The current Broadway revival of Mr. Sondheim's 1962 "A Funny Thing Happened on the Way to the Forum" and his 1994 Tony winner, "Passion" (now playing at Arlington's Signature Theatre) provide an illuminating contrast.
"Forum," a bald, bawdy comedy that parodies and plunders the conventions of Roman farce, is greeted by applause, and lots of it. Its star, Nathan Lane, works the audience into a warm, sustained and ultimately comic ovation before he says a word or sings a note. He just stands there, arms outstretched, and gets a flood of affection by winking at his own vanity and low aspirations. The audience is happy to wink back, as musical-comedy audiences have always been happy to do.
The dramatic, reflective "Passion," on the other hand, opens without an overture. It plunges right into "Happiness," a rapturous, suspiciously superficial love duet that articulates principles of serene pleasure that ultimately will be found wanting as a nearly fanatical passion wins the day.

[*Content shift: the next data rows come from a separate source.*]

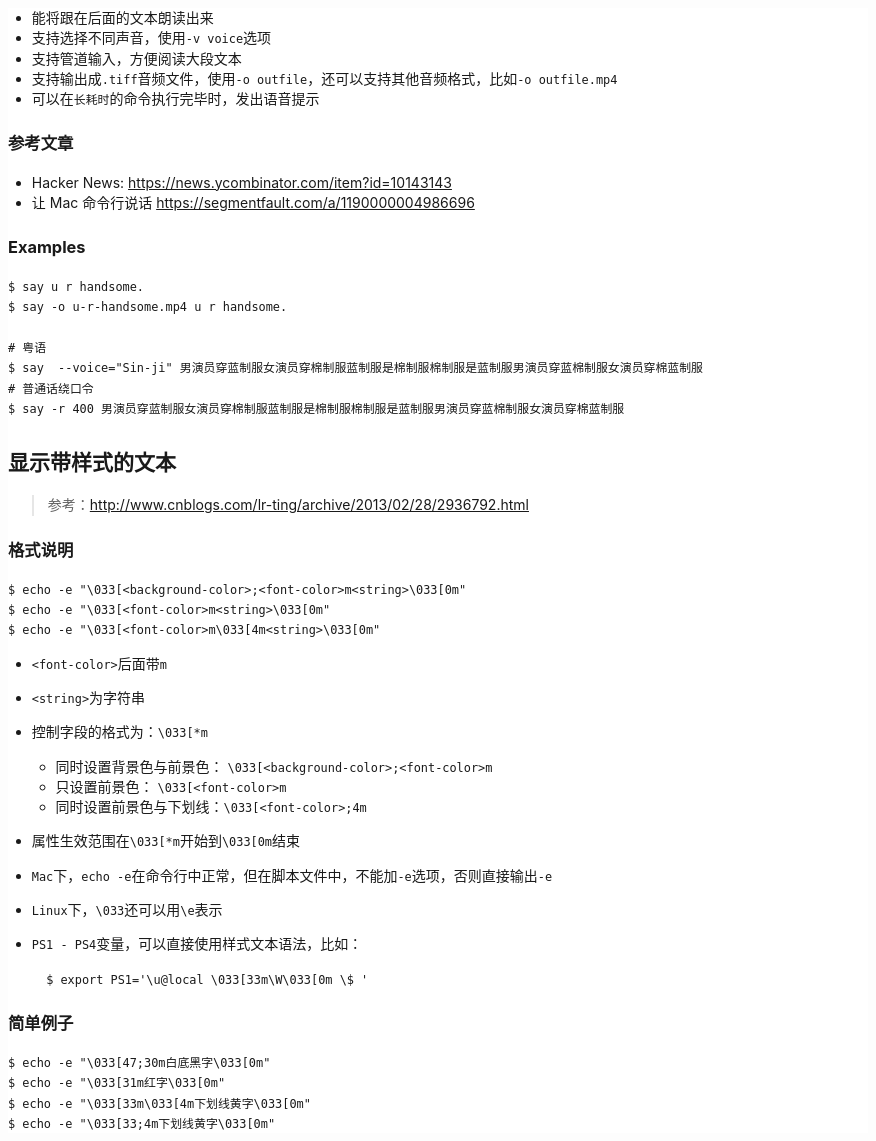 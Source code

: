 * 能将跟在后面的文本朗读出来
* 支持选择不同声音，使用`-v voice`选项
* 支持管道输入，方便阅读大段文本
* 支持输出成`.tiff`音频文件，使用`-o outfile`，还可以支持其他音频格式，比如`-o outfile.mp4`
* 可以在`长耗时`的命令执行完毕时，发出语音提示

### 参考文章

* Hacker News: <https://news.ycombinator.com/item?id=10143143>
* 让 Mac 命令行说话 <https://segmentfault.com/a/1190000004986696>

### Examples

    $ say u r handsome.
    $ say -o u-r-handsome.mp4 u r handsome.

    # 粤语
    $ say  --voice="Sin-ji" 男演员穿蓝制服女演员穿棉制服蓝制服是棉制服棉制服是蓝制服男演员穿蓝棉制服女演员穿棉蓝制服
    # 普通话绕口令
    $ say -r 400 男演员穿蓝制服女演员穿棉制服蓝制服是棉制服棉制服是蓝制服男演员穿蓝棉制服女演员穿棉蓝制服
    



## 显示带样式的文本

> 参考：<http://www.cnblogs.com/lr-ting/archive/2013/02/28/2936792.html>

### 格式说明

    $ echo -e "\033[<background-color>;<font-color>m<string>\033[0m"
    $ echo -e "\033[<font-color>m<string>\033[0m"
    $ echo -e "\033[<font-color>m\033[4m<string>\033[0m"

* `<font-color>`后面带`m`
* `<string>`为字符串
* 控制字段的格式为：`\033[*m`
    * 同时设置背景色与前景色： `\033[<background-color>;<font-color>m`
    * 只设置前景色： `\033[<font-color>m`
    * 同时设置前景色与下划线：`\033[<font-color>;4m`
* 属性生效范围在`\033[*m`开始到`\033[0m`结束
* `Mac`下，`echo -e`在命令行中正常，但在脚本文件中，不能加`-e`选项，否则直接输出`-e`
* `Linux`下，`\033`还可以用`\e`表示
* `PS1 - PS4`变量，可以直接使用样式文本语法，比如：

        $ export PS1='\u@local \033[33m\W\033[0m \$ '


### 简单例子

    $ echo -e "\033[47;30m白底黑字\033[0m"
    $ echo -e "\033[31m红字\033[0m"
    $ echo -e "\033[33m\033[4m下划线黄字\033[0m"
    $ echo -e "\033[33;4m下划线黄字\033[0m"
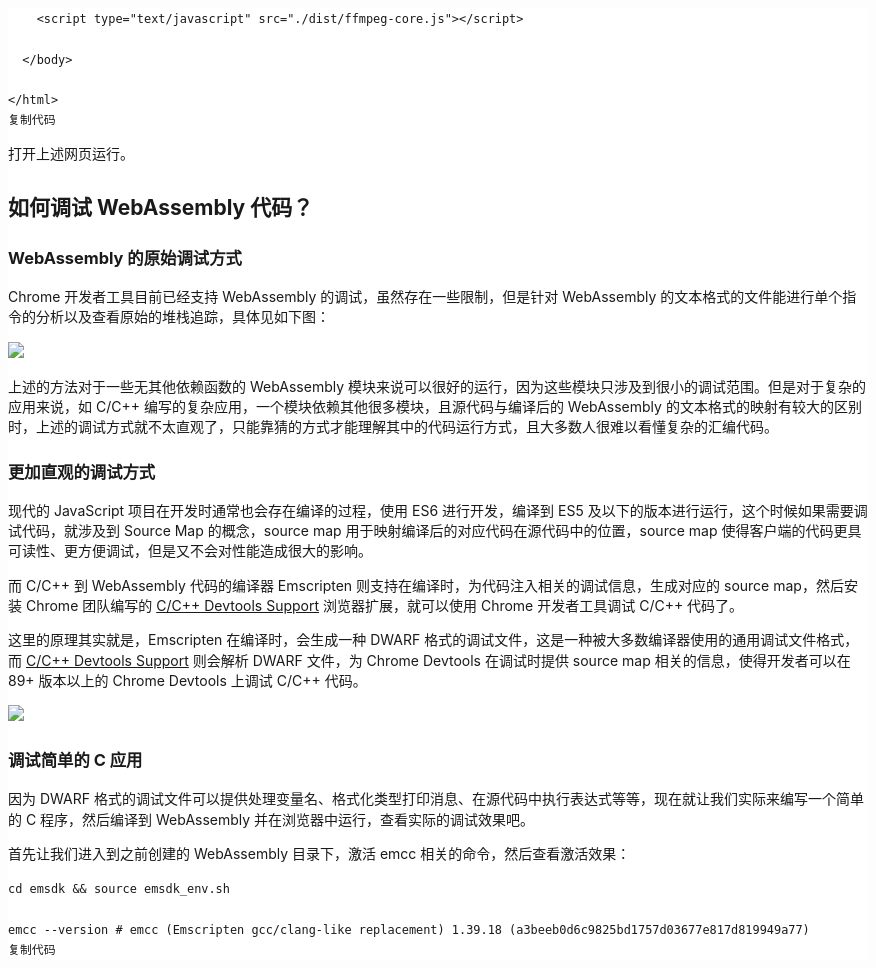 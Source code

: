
 ```
    <script type="text/javascript" src="./dist/ffmpeg-core.js"></script>

  </body>                         

</html>           
复制代码
```

打开上述网页运行。

## 如何调试 WebAssembly 代码？

### WebAssembly 的原始调试方式

Chrome 开发者工具目前已经支持 WebAssembly 的调试，虽然存在一些限制，但是针对 WebAssembly 的文本格式的文件能进行单个指令的分析以及查看原始的堆栈追踪，具体见如下图：

![](https://p3-juejin.byteimg.com/tos-cn-i-k3u1fbpfcp/382ee5cc502b4453bd9136108f121308~tplv-k3u1fbpfcp-zoom-in-crop-mark:3024:0:0:0.awebp)

上述的方法对于一些无其他依赖函数的 WebAssembly 模块来说可以很好的运行，因为这些模块只涉及到很小的调试范围。但是对于复杂的应用来说，如 C/C++ 编写的复杂应用，一个模块依赖其他很多模块，且源代码与编译后的 WebAssembly 的文本格式的映射有较大的区别时，上述的调试方式就不太直观了，只能靠猜的方式才能理解其中的代码运行方式，且大多数人很难以看懂复杂的汇编代码。

### 更加直观的调试方式

现代的 JavaScript 项目在开发时通常也会存在编译的过程，使用 ES6 进行开发，编译到 ES5 及以下的版本进行运行，这个时候如果需要调试代码，就涉及到 Source Map 的概念，source map 用于映射编译后的对应代码在源代码中的位置，source map 使得客户端的代码更具可读性、更方便调试，但是又不会对性能造成很大的影响。

而 C/C++ 到 WebAssembly 代码的编译器 Emscripten 则支持在编译时，为代码注入相关的调试信息，生成对应的 source map，然后安装 Chrome 团队编写的 [C/C++ Devtools Support](https://link.juejin.cn/?target=https%3A%2F%2Fchrome.google.com%2Fwebstore%2Fdetail%2Fcc%2B%2B-devtools-support-dwa%2Fpdcpmagijalfljmkmjngeonclgbbannb "https://chrome.google.com/webstore/detail/cc++-devtools-support-dwa/pdcpmagijalfljmkmjngeonclgbbannb") 浏览器扩展，就可以使用 Chrome 开发者工具调试 C/C++ 代码了。

这里的原理其实就是，Emscripten 在编译时，会生成一种 DWARF 格式的调试文件，这是一种被大多数编译器使用的通用调试文件格式，而 [C/C++ Devtools Support](https://link.juejin.cn/?target=https%3A%2F%2Fchrome.google.com%2Fwebstore%2Fdetail%2Fcc%2B%2B-devtools-support-dwa%2Fpdcpmagijalfljmkmjngeonclgbbannb "https://chrome.google.com/webstore/detail/cc++-devtools-support-dwa/pdcpmagijalfljmkmjngeonclgbbannb") 则会解析 DWARF 文件，为 Chrome Devtools 在调试时提供 source map 相关的信息，使得开发者可以在 89+ 版本以上的 Chrome Devtools 上调试 C/C++ 代码。

![](https://p3-juejin.byteimg.com/tos-cn-i-k3u1fbpfcp/fbb6c809f7fc408795a66d89f854cb50~tplv-k3u1fbpfcp-zoom-in-crop-mark:3024:0:0:0.awebp)

### 调试简单的 C 应用

因为 DWARF 格式的调试文件可以提供处理变量名、格式化类型打印消息、在源代码中执行表达式等等，现在就让我们实际来编写一个简单的 C 程序，然后编译到 WebAssembly 并在浏览器中运行，查看实际的调试效果吧。

首先让我们进入到之前创建的 WebAssembly 目录下，激活 emcc 相关的命令，然后查看激活效果：

```
cd emsdk && source emsdk_env.sh

emcc --version # emcc (Emscripten gcc/clang-like replacement) 1.39.18 (a3beeb0d6c9825bd1757d03677e817d819949a77)
复制代码
```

There is no intermission, and, more significantly, there are no breaks for applause until the show is over.
"Passion," unlike "Forum," doesn't court affection, doesn't want a cheer or a "Wow!" It wants the audience's sober attention.
That's the thing that puts some people off about Mr. Sondheim's later musicals, notably 1991's "Assassins" and all of his collaborations with librettist-director James Lapine (1984's "Sunday in the Park With George," the 1987 "Into the Woods," "Passion"). These are musicals by and for thinkers. "Sunday" takes pointillist painter Georges Seurat as a protagonist in order to explore the creative process. "Woods" deconstructs well-known fairy tales. "Assassins" drips with irony as it looks at the warped American dreams of people who have taken murderous aim at American presidents. "Passion" can be seen as an exercise in semantics. ("Happiness," the initial love song, is inferior to "love without reason/love without mercy/love without pride or shame" - as Giorgio sings in "No One Has Ever Loved Me.")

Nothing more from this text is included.